__Aim of the task__: Write out nothing except the lines of the entries below, from the first through the one containing "- 특정 양의 파일만", exactly and without pictures.

__Supplied entries__:
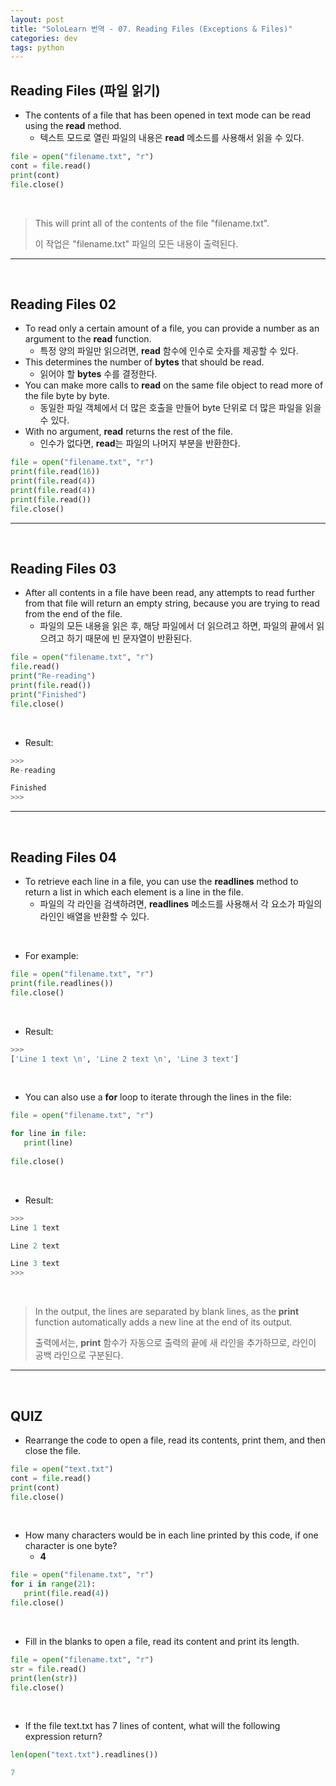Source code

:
 ```yaml
---
layout: post
title: "SoloLearn 번역 - 07. Reading Files (Exceptions & Files)"
categories: dev
tags: python
---
```


## Reading Files (파일 읽기)

- The contents of a file that has been opened in text mode can be read using the **read** method.
  - 텍스트 모드로 열린 파일의 내용은 **read** 메소드를 사용해서 읽을 수 있다.

```python
file = open("filename.txt", "r")
cont = file.read()
print(cont)
file.close()
```

<br>

> This will print all of the contents of the file "filename.txt".
>
> 이 작업은 "filename.txt" 파일의 모든 내용이 출력된다.

------

<br>

## Reading Files 02

- To read only a certain amount of a file, you can provide a number as an argument to the **read** function.
  - 특정 양의 파일만 읽으려면, **read** 함수에 인수로 숫자를 제공할 수 있다.
- This determines the number of **bytes** that should be read.
  - 읽어야 할 **bytes** 수를 결정한다.
- You can make more calls to **read** on the same file object to read more of the file byte by byte.
  - 동일한 파일 객체에서 더 많은 호출을 만들어 byte 단위로 더 많은 파일을 읽을 수 있다.
- With no argument, **read** returns the rest of the file.
  - 인수가 없다면, **read**는 파일의 나머지 부분을 반환한다.

```python
file = open("filename.txt", "r")
print(file.read(16))
print(file.read(4))
print(file.read(4))
print(file.read())
file.close()
```

------

<br>

## Reading Files 03

- After all contents in a file have been read, any attempts to read further from that file will return an empty string, because you are trying to read from the end of the file.
  - 파일의 모든 내용을 읽은 후, 해당 파일에서 더 읽으려고 하면, 파일의 끝에서 읽으려고 하기 때문에 빈 문자열이 반환된다.

```python
file = open("filename.txt", "r")
file.read()
print("Re-reading")
print(file.read())
print("Finished")
file.close()
```

<br>

- Result:

```python
>>>
Re-reading

Finished
>>>
```

------

<br>

## Reading Files 04

- To retrieve each line in a file, you can use the **readlines** method to return a list in which each element is a line in the file.
  - 파일의 각 라인을 검색하려면, **readlines** 메소드를 사용해서 각 요소가 파일의 라인인 배열을 반환할 수 있다.

<br>

- For example:

```python
file = open("filename.txt", "r")
print(file.readlines())
file.close()
```

<br>

- Result:

```python
>>>
['Line 1 text \n', 'Line 2 text \n', 'Line 3 text']
```

<br>

- You can also use a **for** loop to iterate through the lines in the file:

```python
file = open("filename.txt", "r")

for line in file:
   print(line)
   
file.close()
```

<br>

- Result:

```python
>>>
Line 1 text

Line 2 text

Line 3 text
>>>
```

<br>

> In the output, the lines are separated by blank lines, as the **print** function automatically adds a new line at the end of its output.
>
> 출력에서는, **print** 함수가 자동으로 출력의 끝에 새 라인을 추가하므로, 라인이 공백 라인으로 구분된다.

------

<br>

## QUIZ

- Rearrange the code to open a file, read its contents, print them, and then close the file.

```python
file = open("text.txt")
cont = file.read()
print(cont)
file.close()
```

<br>

- How many characters would be in each line printed by this code, if one character is one byte?
  - **4**

```python
file = open("filename.txt", "r")
for i in range(21):
   print(file.read(4))
file.close()
```

<br>

- Fill in the blanks to open a file, read its content and print its length.

```python
file = open("filename.txt", "r")
str = file.read()
print(len(str))
file.close()
```

<br>

- If the file text.txt has 7 lines of content, what will the following expression return?

```python
len(open("text.txt").readlines())

7
```

<br>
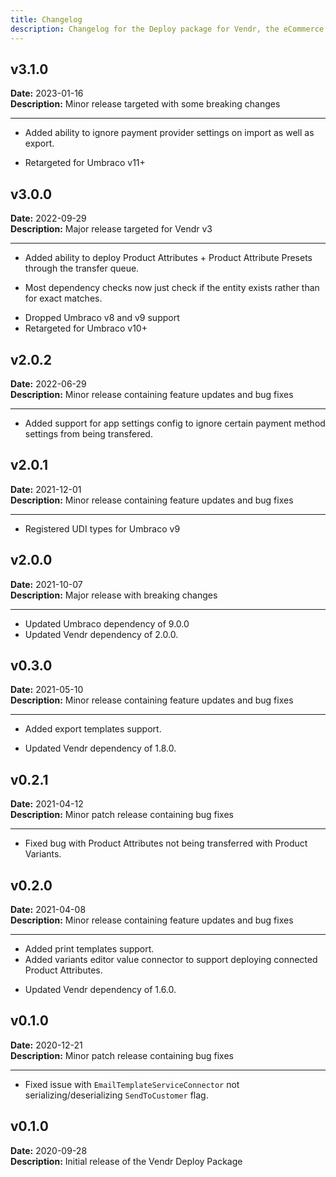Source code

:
 ```yaml
---
title: Changelog
description: Changelog for the Deploy package for Vendr, the eCommerce solution for Umbraco v8+
---
```


## v3.1.0   
**Date:** 2023-01-16    
**Description:** Minor release targeted with some breaking changes

---  

<changelog>
<changelog-group category="Added">  

* Added ability to ignore payment provider settings on import as well as export.

</changelog-group>
<changelog-group category="Breaking">  

* Retargeted for Umbraco v11+

</changelog-group>
</changelog>

## v3.0.0   
**Date:** 2022-09-29    
**Description:** Major release targeted for Vendr v3

---  

<changelog>
<changelog-group category="Added">  

* Added ability to deploy Product Attributes + Product Attribute Presets through the transfer queue.

</changelog-group>
<changelog-group category="Changed">  

* Most dependency checks now just check if the entity exists rather than for exact matches.

</changelog-group>
<changelog-group category="Breaking">  

* Dropped Umbraco v8 and v9 support
* Retargeted for Umbraco v10+

</changelog-group>
</changelog>

## v2.0.2   
**Date:** 2022-06-29    
**Description:** Minor release containing feature updates and bug fixes 

---  

<changelog>
<changelog-group category="Added">  

* Added support for app settings config to ignore certain payment method settings from being transfered.

</changelog-group>
</changelog>

## v2.0.1   
**Date:** 2021-12-01    
**Description:** Minor release containing feature updates and bug fixes 

---  

<changelog>
<changelog-group category="Added">  

* Registered UDI types for Umbraco v9

</changelog-group>
</changelog>


## v2.0.0   
**Date:** 2021-10-07    
**Description:** Major release with breaking changes

---  

<changelog>
<changelog-group category="Breaking">  

* Updated Umbraco dependency of 9.0.0
* Updated Vendr dependency of 2.0.0.

</changelog-group>
</changelog>

## v0.3.0   
**Date:** 2021-05-10   
**Description:** Minor release containing feature updates and bug fixes 

---  

<changelog>
<changelog-group category="Added">  

* Added export templates support.

</changelog-group>
<changelog-group category="Breaking">  

* Updated Vendr dependency of 1.8.0.

</changelog-group>
</changelog>

## v0.2.1   
**Date:** 2021-04-12   
**Description:** Minor patch release containing bug fixes 

---  

<changelog>
<changelog-group category="Fixed">  

* Fixed bug with Product Attributes not being transferred with Product Variants.

</changelog-group>
</changelog>

## v0.2.0   
**Date:** 2021-04-08   
**Description:** Minor release containing feature updates and bug fixes 

---  

<changelog>
<changelog-group category="Added">  

* Added print templates support.
* Added variants editor value connector to support deploying connected Product Attributes.

</changelog-group>
<changelog-group category="Breaking">  

* Updated Vendr dependency of 1.6.0.

</changelog-group>
</changelog>

## v0.1.0   
**Date:** 2020-12-21    
**Description:** Minor patch release containing bug fixes 

---  

<changelog>
<changelog-group category="Fixed">  

    
* Fixed issue with `EmailTemplateServiceConnector` not serializing/deserializing `SendToCustomer` flag.


</changelog-group>
</changelog>

## v0.1.0 
**Date:** 2020-09-28  
**Description:** Initial release of the Vendr Deploy Package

__Exercise output__:
Source code

:
 ```yaml
---
layout: post
title: "SoloLearn 번역 - 07. Reading Files (Exceptions & Files)"
categories: dev
tags: python
---
```


## Reading Files (파일 읽기)

- The contents of a file that has been opened in text mode can be read using the **read** method.
  - 텍스트 모드로 열린 파일의 내용은 **read** 메소드를 사용해서 읽을 수 있다.

```python
file = open("filename.txt", "r")
cont = file.read()
print(cont)
file.close()
```

<br>

> This will print all of the contents of the file "filename.txt".
>
> 이 작업은 "filename.txt" 파일의 모든 내용이 출력된다.

------

<br>

## Reading Files 02

- To read only a certain amount of a file, you can provide a number as an argument to the **read** function.
  - 특정 양의 파일만 읽으려면, **read** 함수에 인수로 숫자를 제공할 수 있다.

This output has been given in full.